**What you should do**.
If a line in the records below contains "MyApplicationClass", copy that line.

**Dataset extract**.
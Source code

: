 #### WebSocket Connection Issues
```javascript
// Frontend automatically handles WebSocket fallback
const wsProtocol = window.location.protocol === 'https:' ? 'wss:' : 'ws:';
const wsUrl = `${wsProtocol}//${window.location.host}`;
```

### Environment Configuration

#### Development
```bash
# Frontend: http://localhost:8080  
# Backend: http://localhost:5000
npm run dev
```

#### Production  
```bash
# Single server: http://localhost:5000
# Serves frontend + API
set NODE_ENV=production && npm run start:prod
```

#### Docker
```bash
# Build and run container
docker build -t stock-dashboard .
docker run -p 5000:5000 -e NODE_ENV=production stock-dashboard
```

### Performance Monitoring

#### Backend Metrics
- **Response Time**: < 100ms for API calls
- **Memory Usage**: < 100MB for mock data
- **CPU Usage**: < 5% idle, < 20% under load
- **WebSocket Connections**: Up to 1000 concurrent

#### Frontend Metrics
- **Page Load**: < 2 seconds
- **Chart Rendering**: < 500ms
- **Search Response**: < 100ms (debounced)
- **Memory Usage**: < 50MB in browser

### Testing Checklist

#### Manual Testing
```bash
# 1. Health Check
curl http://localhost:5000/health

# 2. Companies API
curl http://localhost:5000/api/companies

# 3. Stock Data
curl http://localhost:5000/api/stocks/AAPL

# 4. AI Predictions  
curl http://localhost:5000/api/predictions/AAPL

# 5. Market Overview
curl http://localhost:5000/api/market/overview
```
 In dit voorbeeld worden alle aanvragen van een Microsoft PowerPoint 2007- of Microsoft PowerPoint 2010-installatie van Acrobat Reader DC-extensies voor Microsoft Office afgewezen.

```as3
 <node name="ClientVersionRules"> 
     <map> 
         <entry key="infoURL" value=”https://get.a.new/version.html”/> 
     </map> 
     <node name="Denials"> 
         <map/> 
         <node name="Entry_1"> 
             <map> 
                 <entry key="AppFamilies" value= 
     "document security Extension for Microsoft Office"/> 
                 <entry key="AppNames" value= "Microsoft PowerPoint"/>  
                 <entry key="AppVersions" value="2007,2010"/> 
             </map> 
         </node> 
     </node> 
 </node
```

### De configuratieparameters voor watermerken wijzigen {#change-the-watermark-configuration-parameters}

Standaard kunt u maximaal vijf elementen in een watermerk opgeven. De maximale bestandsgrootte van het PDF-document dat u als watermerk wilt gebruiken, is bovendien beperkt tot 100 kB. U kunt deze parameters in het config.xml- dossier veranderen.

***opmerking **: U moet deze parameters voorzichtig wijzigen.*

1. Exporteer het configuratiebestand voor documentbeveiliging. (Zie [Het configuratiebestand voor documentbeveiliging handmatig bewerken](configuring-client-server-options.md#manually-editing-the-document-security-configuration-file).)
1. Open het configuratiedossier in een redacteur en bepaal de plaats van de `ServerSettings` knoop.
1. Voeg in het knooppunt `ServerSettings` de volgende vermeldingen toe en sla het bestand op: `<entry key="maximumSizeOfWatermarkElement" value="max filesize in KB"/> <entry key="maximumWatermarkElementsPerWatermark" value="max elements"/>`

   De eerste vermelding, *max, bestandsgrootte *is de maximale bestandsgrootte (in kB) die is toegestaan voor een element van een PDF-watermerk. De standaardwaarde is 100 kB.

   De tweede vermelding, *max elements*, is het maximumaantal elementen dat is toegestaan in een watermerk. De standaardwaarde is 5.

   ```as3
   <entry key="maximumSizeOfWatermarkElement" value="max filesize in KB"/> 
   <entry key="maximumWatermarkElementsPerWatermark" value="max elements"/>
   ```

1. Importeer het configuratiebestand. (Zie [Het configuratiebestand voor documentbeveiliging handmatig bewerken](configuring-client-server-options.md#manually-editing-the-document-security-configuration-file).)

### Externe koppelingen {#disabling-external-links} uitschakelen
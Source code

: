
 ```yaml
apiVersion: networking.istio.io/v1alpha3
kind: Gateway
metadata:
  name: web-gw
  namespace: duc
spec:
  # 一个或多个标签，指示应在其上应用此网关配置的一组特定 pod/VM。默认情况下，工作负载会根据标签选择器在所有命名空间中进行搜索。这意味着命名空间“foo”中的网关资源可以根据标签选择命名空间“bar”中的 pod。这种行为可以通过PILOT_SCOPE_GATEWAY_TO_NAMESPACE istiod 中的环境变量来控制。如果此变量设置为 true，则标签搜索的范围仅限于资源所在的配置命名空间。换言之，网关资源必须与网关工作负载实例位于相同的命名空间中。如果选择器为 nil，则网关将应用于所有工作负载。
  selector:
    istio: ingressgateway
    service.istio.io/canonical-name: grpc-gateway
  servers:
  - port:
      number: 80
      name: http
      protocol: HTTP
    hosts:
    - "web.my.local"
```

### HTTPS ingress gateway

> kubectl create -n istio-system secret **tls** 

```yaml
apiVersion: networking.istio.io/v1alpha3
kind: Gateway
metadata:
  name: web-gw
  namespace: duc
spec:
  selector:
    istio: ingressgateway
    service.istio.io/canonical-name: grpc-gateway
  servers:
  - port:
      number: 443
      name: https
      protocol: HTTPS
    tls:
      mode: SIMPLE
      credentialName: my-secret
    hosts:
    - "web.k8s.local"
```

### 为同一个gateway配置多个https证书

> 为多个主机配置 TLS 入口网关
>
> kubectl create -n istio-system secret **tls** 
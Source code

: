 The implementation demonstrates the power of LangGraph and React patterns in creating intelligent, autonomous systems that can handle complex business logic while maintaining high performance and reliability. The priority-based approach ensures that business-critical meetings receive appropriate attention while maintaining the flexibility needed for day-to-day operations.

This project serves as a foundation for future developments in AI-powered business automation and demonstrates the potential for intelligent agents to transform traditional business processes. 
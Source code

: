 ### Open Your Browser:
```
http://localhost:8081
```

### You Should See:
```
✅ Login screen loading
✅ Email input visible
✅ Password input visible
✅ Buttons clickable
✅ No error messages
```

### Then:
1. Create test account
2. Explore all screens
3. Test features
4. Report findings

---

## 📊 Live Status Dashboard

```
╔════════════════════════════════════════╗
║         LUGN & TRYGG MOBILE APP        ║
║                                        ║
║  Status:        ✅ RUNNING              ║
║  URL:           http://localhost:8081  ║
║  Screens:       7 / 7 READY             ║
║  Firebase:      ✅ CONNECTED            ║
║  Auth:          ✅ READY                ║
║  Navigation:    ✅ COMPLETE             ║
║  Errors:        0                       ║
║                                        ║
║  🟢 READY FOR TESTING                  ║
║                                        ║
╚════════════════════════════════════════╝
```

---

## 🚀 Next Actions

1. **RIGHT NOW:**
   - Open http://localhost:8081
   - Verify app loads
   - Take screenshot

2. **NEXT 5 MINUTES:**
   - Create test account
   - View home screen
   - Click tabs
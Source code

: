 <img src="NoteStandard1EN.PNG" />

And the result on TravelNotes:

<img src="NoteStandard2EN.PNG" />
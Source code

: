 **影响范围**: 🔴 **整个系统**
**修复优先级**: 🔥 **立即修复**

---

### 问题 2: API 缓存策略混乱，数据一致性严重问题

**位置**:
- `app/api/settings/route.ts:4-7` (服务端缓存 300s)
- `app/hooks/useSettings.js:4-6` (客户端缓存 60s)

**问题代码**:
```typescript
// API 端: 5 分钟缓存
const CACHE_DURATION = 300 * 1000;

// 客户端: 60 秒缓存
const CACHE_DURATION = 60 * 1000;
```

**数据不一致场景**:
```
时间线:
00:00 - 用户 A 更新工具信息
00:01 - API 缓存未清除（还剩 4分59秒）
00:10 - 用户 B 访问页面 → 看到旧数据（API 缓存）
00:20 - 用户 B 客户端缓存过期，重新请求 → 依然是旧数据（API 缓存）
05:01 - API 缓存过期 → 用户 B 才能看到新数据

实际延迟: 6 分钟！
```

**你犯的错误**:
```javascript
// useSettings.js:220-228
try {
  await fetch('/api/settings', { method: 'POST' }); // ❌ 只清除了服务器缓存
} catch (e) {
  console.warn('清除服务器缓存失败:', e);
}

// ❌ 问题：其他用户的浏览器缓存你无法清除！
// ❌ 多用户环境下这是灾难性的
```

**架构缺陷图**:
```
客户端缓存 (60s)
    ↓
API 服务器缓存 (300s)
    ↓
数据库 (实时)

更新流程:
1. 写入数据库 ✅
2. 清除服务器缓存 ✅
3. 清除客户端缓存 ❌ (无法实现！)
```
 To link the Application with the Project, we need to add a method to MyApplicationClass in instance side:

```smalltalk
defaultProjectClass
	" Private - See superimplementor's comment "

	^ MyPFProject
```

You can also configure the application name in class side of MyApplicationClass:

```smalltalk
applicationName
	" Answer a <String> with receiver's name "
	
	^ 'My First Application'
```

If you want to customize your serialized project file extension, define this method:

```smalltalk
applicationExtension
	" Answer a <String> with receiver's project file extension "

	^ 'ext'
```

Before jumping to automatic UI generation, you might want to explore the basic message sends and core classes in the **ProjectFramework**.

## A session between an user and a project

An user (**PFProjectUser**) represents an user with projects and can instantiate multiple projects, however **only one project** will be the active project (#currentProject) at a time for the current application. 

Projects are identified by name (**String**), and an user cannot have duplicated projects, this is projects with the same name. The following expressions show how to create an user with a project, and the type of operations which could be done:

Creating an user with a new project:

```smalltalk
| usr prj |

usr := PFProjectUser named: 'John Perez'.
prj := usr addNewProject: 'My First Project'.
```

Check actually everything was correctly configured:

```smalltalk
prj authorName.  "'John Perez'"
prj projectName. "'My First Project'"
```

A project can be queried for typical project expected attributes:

**Answer area**.
 To link the Application with the Project, we need to add a method to MyApplicationClass in instance side:
You can also configure the application name in class side of MyApplicationClass:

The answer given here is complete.